Collective West Orchestra. Photo by Teresa Faye Hill
Photo by Teresa Faye Hill

There's something special about a jazz gig in a dark, wood-paneled basement. Stepping down into the Cellar beneath Johnny Foley's Irish House at 432 O'Farrell on any Tuesday night to hear the Collective West Jazz Orchestra do its thing, it's easy to imagine that you've stepped back 80 years into a prohibition-era speakeasy. The doorman asks for a three-dollar cover, but he should be asking for a password as well. “Bulldog sent me.”

The Collective West Jazz Orchestra is a 12-piece big band that fills up the Foley's basement each week with enjoyable, high-energy jazz. The repertoire includes a full range of big band styles, from Count Basie classics, to bop and post-bop ballads and burners, to challenging contemporary numbers. You might walk in as trombonist Danny Grewen unfolds a soulful slide trombone solo that gets the crowd howling during the bluesy “Country Boy” then bop along to Rob Batchko's spirited tenor solo during an intriguing big band arrangement of Monk's “Think of One.” You might get to hear the band's up-tempo version of “Just Friends” and feel like you're listening to a Las Vegas pit band circa 1964.

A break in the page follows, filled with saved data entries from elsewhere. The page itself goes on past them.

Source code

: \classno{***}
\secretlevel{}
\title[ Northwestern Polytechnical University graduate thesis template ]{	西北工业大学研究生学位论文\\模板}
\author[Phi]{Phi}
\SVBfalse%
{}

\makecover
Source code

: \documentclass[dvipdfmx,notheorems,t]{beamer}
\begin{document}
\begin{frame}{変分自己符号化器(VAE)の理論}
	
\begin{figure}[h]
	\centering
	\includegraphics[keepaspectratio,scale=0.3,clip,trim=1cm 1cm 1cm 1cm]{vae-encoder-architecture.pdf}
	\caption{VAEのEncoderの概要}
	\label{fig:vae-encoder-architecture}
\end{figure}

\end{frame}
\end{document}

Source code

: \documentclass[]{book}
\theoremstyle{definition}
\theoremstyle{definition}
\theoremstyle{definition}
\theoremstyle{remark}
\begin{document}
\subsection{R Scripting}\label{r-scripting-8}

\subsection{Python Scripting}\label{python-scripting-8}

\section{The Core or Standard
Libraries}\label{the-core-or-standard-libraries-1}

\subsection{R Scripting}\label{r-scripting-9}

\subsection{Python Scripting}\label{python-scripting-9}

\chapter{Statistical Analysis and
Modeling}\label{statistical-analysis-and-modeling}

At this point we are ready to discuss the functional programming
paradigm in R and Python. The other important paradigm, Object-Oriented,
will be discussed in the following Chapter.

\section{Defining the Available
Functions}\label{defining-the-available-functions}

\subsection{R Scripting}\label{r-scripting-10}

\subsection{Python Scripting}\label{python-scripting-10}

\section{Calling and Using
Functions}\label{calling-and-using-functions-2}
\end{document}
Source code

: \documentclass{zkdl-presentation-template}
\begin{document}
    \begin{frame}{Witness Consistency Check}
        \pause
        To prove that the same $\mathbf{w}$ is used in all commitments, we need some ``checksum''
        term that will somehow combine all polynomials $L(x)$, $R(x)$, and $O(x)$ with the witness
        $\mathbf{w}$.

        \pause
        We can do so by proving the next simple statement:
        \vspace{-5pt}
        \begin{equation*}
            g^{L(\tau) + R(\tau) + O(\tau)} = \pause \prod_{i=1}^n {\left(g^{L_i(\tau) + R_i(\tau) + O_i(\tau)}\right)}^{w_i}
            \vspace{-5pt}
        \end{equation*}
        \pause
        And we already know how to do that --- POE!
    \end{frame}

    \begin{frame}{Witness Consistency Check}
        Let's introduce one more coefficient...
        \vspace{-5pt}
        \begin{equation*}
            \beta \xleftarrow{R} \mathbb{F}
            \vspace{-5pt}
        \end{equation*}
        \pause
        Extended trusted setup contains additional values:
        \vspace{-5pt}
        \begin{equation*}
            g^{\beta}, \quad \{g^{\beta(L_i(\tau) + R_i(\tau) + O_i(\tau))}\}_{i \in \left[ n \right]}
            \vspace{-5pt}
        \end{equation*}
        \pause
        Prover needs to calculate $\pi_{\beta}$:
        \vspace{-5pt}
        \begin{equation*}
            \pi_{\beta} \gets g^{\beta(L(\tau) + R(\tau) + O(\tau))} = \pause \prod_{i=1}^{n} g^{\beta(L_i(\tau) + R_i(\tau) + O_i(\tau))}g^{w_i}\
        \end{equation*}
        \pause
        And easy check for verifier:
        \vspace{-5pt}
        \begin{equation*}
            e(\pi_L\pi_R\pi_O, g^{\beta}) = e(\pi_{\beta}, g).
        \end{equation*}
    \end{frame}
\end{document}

The orchestra is led by 28-year-old baritone saxophonist Fil Lorenz, who fell in love with big bands while a member of the prestigious Menlo-Atherton High School Orchestra. While the lineup may change from week to week, the band includes trumpeters John Worley, Joel Ryan and Mike Olmos, guitarist Sebastien Lanson, slide trombonist Grewen, valve trombonist Phil Allen, alto saxophonist Ron Graham, Batchko and Doug Rowan on tenor sax, drummer Brian Fishler, and bassist Fred Randolph. Lorenz handles most of the arranging, with regular contributions from Allen.

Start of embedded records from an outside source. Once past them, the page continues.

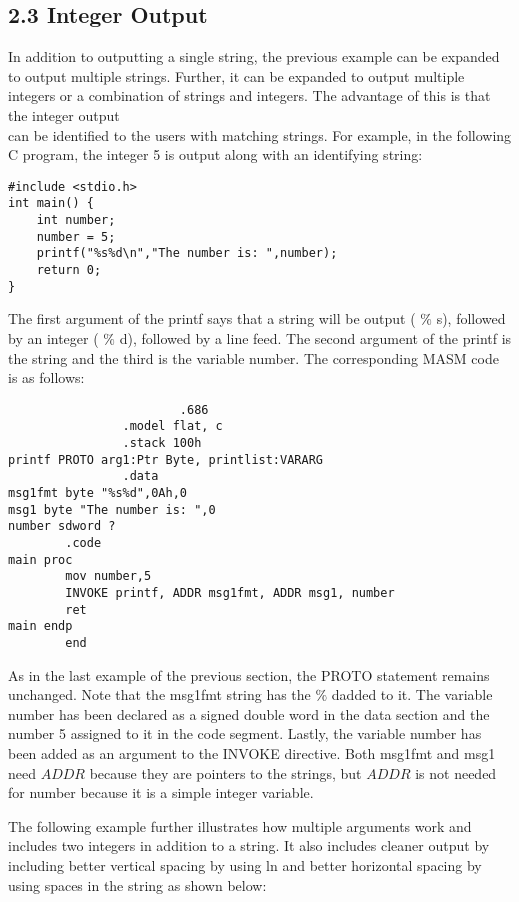 \documentclass[10pt]{article}
\begin{document}
\subsection*{2.3 Integer Output}
In addition to outputting a single string, the previous example can be expanded to output multiple strings. Further, it can be expanded to output multiple integers or a combination of strings and integers. The advantage of this is that the integer output\\
can be identified to the users with matching strings. For example, in the following C program, the integer 5 is output along with an identifying string:

\begin{verbatim}
#include <stdio.h>
int main() {
    int number;
    number = 5;
    printf("%s%d\n","The number is: ",number);
    return 0;
}
\end{verbatim}

The first argument of the printf says that a string will be output ( $\%$ s), followed by an integer ( $\%$ d), followed by a line feed. The second argument of the printf is the string and the third is the variable number. The corresponding MASM code is as follows:

\begin{verbatim}
                        .686
                .model flat, c
                .stack 100h
printf PROTO arg1:Ptr Byte, printlist:VARARG
                .data
msg1fmt byte "%s%d",0Ah,0
msg1 byte "The number is: ",0
number sdword ?
        .code
main proc
        mov number,5
        INVOKE printf, ADDR msg1fmt, ADDR msg1, number
        ret
main endp
        end
\end{verbatim}

As in the last example of the previous section, the PROTO statement remains unchanged. Note that the msg1fmt string has the $\%$ dadded to it. The variable number has been declared as a signed double word in the data section and the number 5 assigned to it in the code segment. Lastly, the variable number has been added as an argument to the INVOKE directive. Both msg1fmt and msg1 need $A D D R$ because they are pointers to the strings, but $A D D R$ is not needed for number because it is a simple integer variable.

The following example further illustrates how multiple arguments work and includes two integers in addition to a string. It also includes cleaner output by including better vertical spacing by using ln and better horizontal spacing by using spaces in the string as shown below:
\end{document}
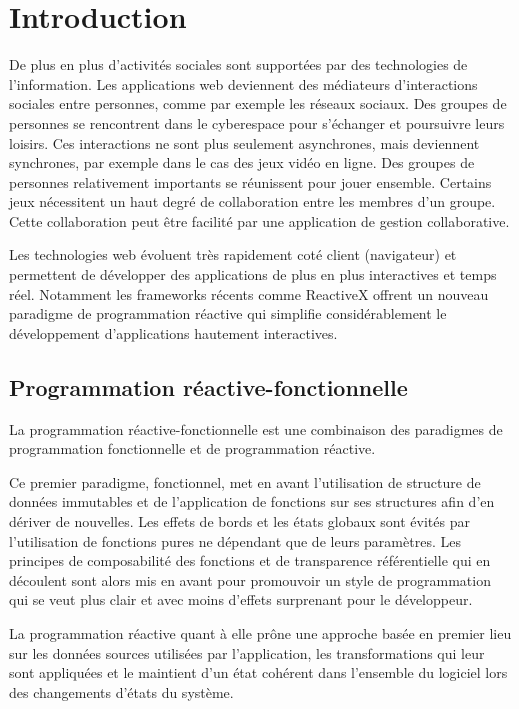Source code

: \chapter{Introduction}

De plus en plus d'activités sociales sont supportées par des technologies de l'information. Les applications web deviennent des médiateurs d'interactions sociales entre personnes, comme par exemple les réseaux sociaux. Des groupes de personnes se rencontrent dans le cyberespace pour s'échanger et poursuivre leurs loisirs. Ces interactions ne sont plus seulement asynchrones, mais deviennent synchrones, par exemple dans le cas des jeux vidéo en ligne. Des groupes de personnes relativement importants se réunissent pour jouer ensemble. Certains jeux nécessitent un haut degré de collaboration entre les membres d'un groupe. Cette collaboration peut être facilité par une application de gestion collaborative.

Les technologies web évoluent très rapidement coté client (navigateur) et permettent de développer des applications de plus en plus interactives et temps réel. Notamment les frameworks récents comme ReactiveX offrent un nouveau paradigme de programmation réactive qui simplifie considérablement le développement d'applications hautement interactives.

\section{Programmation réactive-fonctionnelle}

La programmation réactive-fonctionnelle est une combinaison des paradigmes de programmation fonctionnelle et de programmation réactive.

Ce premier paradigme, fonctionnel, met en avant l'utilisation de structure de données immutables et de l'application de fonctions sur ses structures afin d'en dériver de nouvelles. Les effets de bords et les états globaux sont évités par l'utilisation de fonctions pures ne dépendant que de leurs paramètres. Les principes de composabilité des fonctions et de transparence référentielle qui en découlent sont alors mis en avant pour promouvoir un style de programmation qui se veut plus clair et avec moins d'effets surprenant pour le développeur.

La programmation réactive quant à elle prône une approche basée en premier lieu sur les données sources utilisées par l'application, les transformations qui leur sont appliquées et le maintient d'un état cohérent dans l'ensemble du logiciel lors des changements d'états du système.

These musicians aren't here for the money. They're splitting that three-dollar door 12 ways. It's clear they enjoying playing jazz—with each other, in that basement, for this crowd. Half the people in the place are their girlfriends and buddies, but that's part of the charm, too. Lorenz calls the scene “a big, comfortable hang.”

The Tuesday night Foley's gig is the only night of the week that all 12 musicians get together, so there is no rehearsal time. Even so, the orchestra is decidedly not a pick-up band. A core of these musicians plays together regularly in other groups, including the Marcus Shelby Orchestra, the Nick Rossi Set, and Lorenz's Little Big Band. Most important, these are all experienced, working jazz players who know how to handle a chart and a solo.

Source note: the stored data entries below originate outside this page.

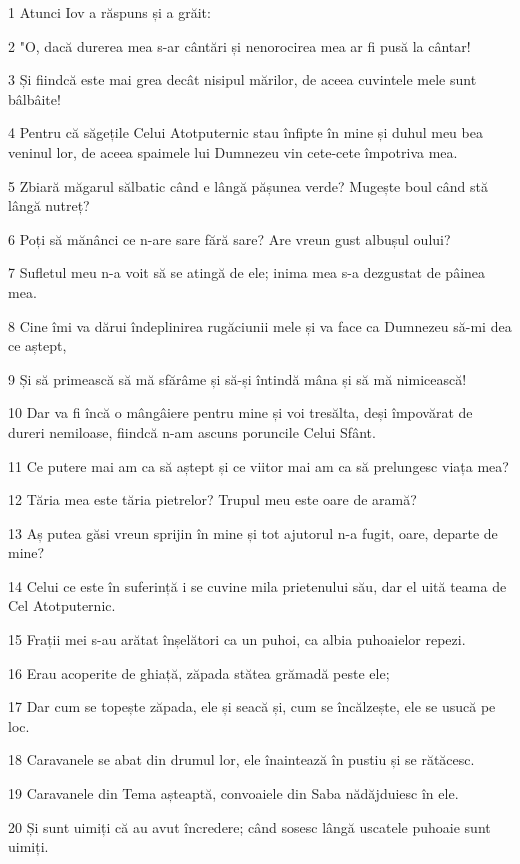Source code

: \par 1 Atunci Iov a răspuns și a grăit:
\par 2 "O, dacă durerea mea s-ar cântări și nenorocirea mea ar fi pusă la cântar!
\par 3 Și fiindcă este mai grea decât nisipul mărilor, de aceea cuvintele mele sunt bâlbâite!
\par 4 Pentru că săgețile Celui Atotputernic stau înfipte în mine și duhul meu bea veninul lor, de aceea spaimele lui Dumnezeu vin cete-cete împotriva mea.
\par 5 Zbiară măgarul sălbatic când e lângă pășunea verde? Mugește boul când stă lângă nutreț?
\par 6 Poți să mănânci ce n-are sare fără sare? Are vreun gust albușul oului?
\par 7 Sufletul meu n-a voit să se atingă de ele; inima mea s-a dezgustat de pâinea mea.
\par 8 Cine îmi va dărui îndeplinirea rugăciunii mele și va face ca Dumnezeu să-mi dea ce aștept,
\par 9 Și să primească să mă sfărâme și să-și întindă mâna și să mă nimicească!
\par 10 Dar va fi încă o mângâiere pentru mine și voi tresălta, deși împovărat de dureri nemiloase, fiindcă n-am ascuns poruncile Celui Sfânt.
\par 11 Ce putere mai am ca să aștept și ce viitor mai am ca să prelungesc viața mea?
\par 12 Tăria mea este tăria pietrelor? Trupul meu este oare de aramă?
\par 13 Aș putea găsi vreun sprijin în mine și tot ajutorul n-a fugit, oare, departe de mine?
\par 14 Celui ce este în suferință i se cuvine mila prietenului său, dar el uită teama de Cel Atotputernic.
\par 15 Frații mei s-au arătat înșelători ca un puhoi, ca albia puhoaielor repezi.
\par 16 Erau acoperite de ghiață, zăpada stătea grămadă peste ele;
\par 17 Dar cum se topește zăpada, ele și seacă și, cum se încălzește, ele se usucă pe loc.
\par 18 Caravanele se abat din drumul lor, ele înaintează în pustiu și se rătăcesc.
\par 19 Caravanele din Tema așteaptă, convoaiele din Saba nădăjduiesc în ele.
\par 20 Și sunt uimiți că au avut încredere; când sosesc lângă uscatele puhoaie sunt uimiți.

Lorenz began trying to put a big band together in 1998, after returning to the Bay Area from a four-year Navy stint. His original inspirations were Count Basie, and Maynard Ferguson's bands of the '50s and '60s. The current manifestation of the orchestra evolved two years ago when the group moved into the cellar of Kell's in North Beach for weekly rehearsals. People began showing up to hear the group, but the space was physically inhospitable. Lorenz went looking for something better.

“I was totally into doing it underground,” Lorenz explains, “Because I like the vibe. I went over to Foley's, and one of the partners, Martin Connolly, showed me downstairs. I said, 'Wow. Perfect.' We moved into Foley's last summer, and it's been terrific.”

The relatively casual nature of the gig has its pluses and minuses. On more complicated arrangements, section work and timing is not always pristine. And, of course, band members go missing when they get called for paying gigs. No matter. The band has a solid enough reputation that Lorenz can always find top-level players to sit in.

And it's great to watch Lorenz talk the band through the changes before numbers and see him direct traffic between sections and solos while the band plays.

“The reason that stuff happens,” Lorenz says, “is that I know the charts. So I'm thinking, all right, there's a shout chorus coming up that has the lead trumpet hanging out there on a high F for x number of measures. If, by the time we get to that shout chorus, somehow the band drops tempo somewhere, I know we're going to be murdered. So, OK, where are we going to make these transitions? We need to compress the time so it's not that noticeable. Just bump up the time of every chorus so that by the time we get there we're still OK.”

All right, I don't know what most of that means, either. But it's fun to hang in that basement and watch Lorenz and the band work it out right in front of you.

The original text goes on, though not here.